[PROVIDED INFORMATION — start]

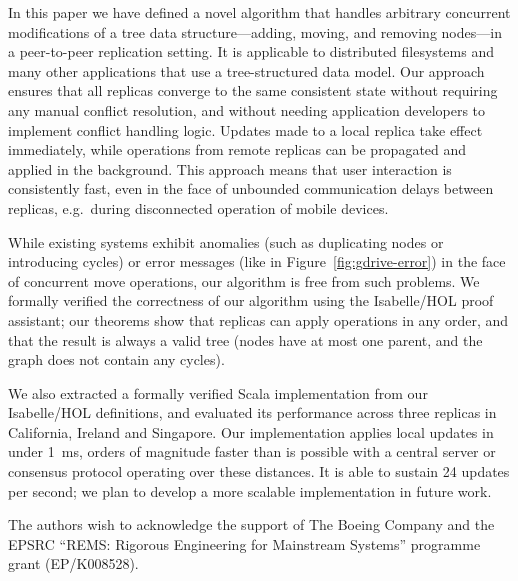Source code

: \documentclass[sigplan,anonymous]{acmart}
\begin{document}
In this paper we have defined a novel algorithm that handles arbitrary concurrent modifications of a tree data structure---adding, moving, and removing nodes---in a peer-to-peer replication setting.
It is applicable to distributed filesystems and many other applications that use a tree-structured data model.
Our approach ensures that all replicas converge to the same consistent state without requiring any manual conflict resolution, and without needing application developers to implement conflict handling logic.
Updates made to a local replica take effect immediately, while operations from remote replicas can be propagated and applied in the background.
This approach means that user interaction is consistently fast, even in the face of unbounded communication delays between replicas, e.g.\ during disconnected operation of mobile devices.

While existing systems exhibit anomalies (such as duplicating nodes or introducing cycles) or error messages (like in Figure~\ref{fig:gdrive-error}) in the face of concurrent move operations, our algorithm is free from such problems.
We formally verified the correctness of our algorithm using the Isabelle/HOL proof assistant; our theorems show that replicas can apply operations in any order, and that the result is always a valid tree (nodes have at most one parent, and the graph does not contain any cycles).

We also extracted a formally verified Scala implementation from our Isabelle/HOL definitions, and evaluated its performance across three replicas in California, Ireland and Singapore.
Our implementation applies local updates in under 1~ms, orders of magnitude faster than is possible with a central server or consensus protocol operating over these distances.
It is able to sustain 24 updates per second; we plan to develop a more scalable implementation in future work.

\begin{acks}
The authors wish to acknowledge the support of The Boeing Company and the EPSRC ``REMS: Rigorous Engineering for Mainstream Systems'' programme grant (EP/K008528).
\end{acks}


{}
\end{document}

[PROVIDED INFORMATION — finish]

ACTIVITY: A verbatim transcription is required of the lines from the one with "Updates made to" through the final line of the entries above, and of nothing else.

TASK ANSWER:
Updates made to a local replica take effect immediately, while operations from remote replicas can be propagated and applied in the background.
This approach means that user interaction is consistently fast, even in the face of unbounded communication delays between replicas, e.g.\ during disconnected operation of mobile devices.

While existing systems exhibit anomalies (such as duplicating nodes or introducing cycles) or error messages (like in Figure~\ref{fig:gdrive-error}) in the face of concurrent move operations, our algorithm is free from such problems.
We formally verified the correctness of our algorithm using the Isabelle/HOL proof assistant; our theorems show that replicas can apply operations in any order, and that the result is always a valid tree (nodes have at most one parent, and the graph does not contain any cycles).

We also extracted a formally verified Scala implementation from our Isabelle/HOL definitions, and evaluated its performance across three replicas in California, Ireland and Singapore.
Our implementation applies local updates in under 1~ms, orders of magnitude faster than is possible with a central server or consensus protocol operating over these distances.
It is able to sustain 24 updates per second; we plan to develop a more scalable implementation in future work.

\begin{acks}
The authors wish to acknowledge the support of The Boeing Company and the EPSRC ``REMS: Rigorous Engineering for Mainstream Systems'' programme grant (EP/K008528).
\end{acks}


{}
\end{document}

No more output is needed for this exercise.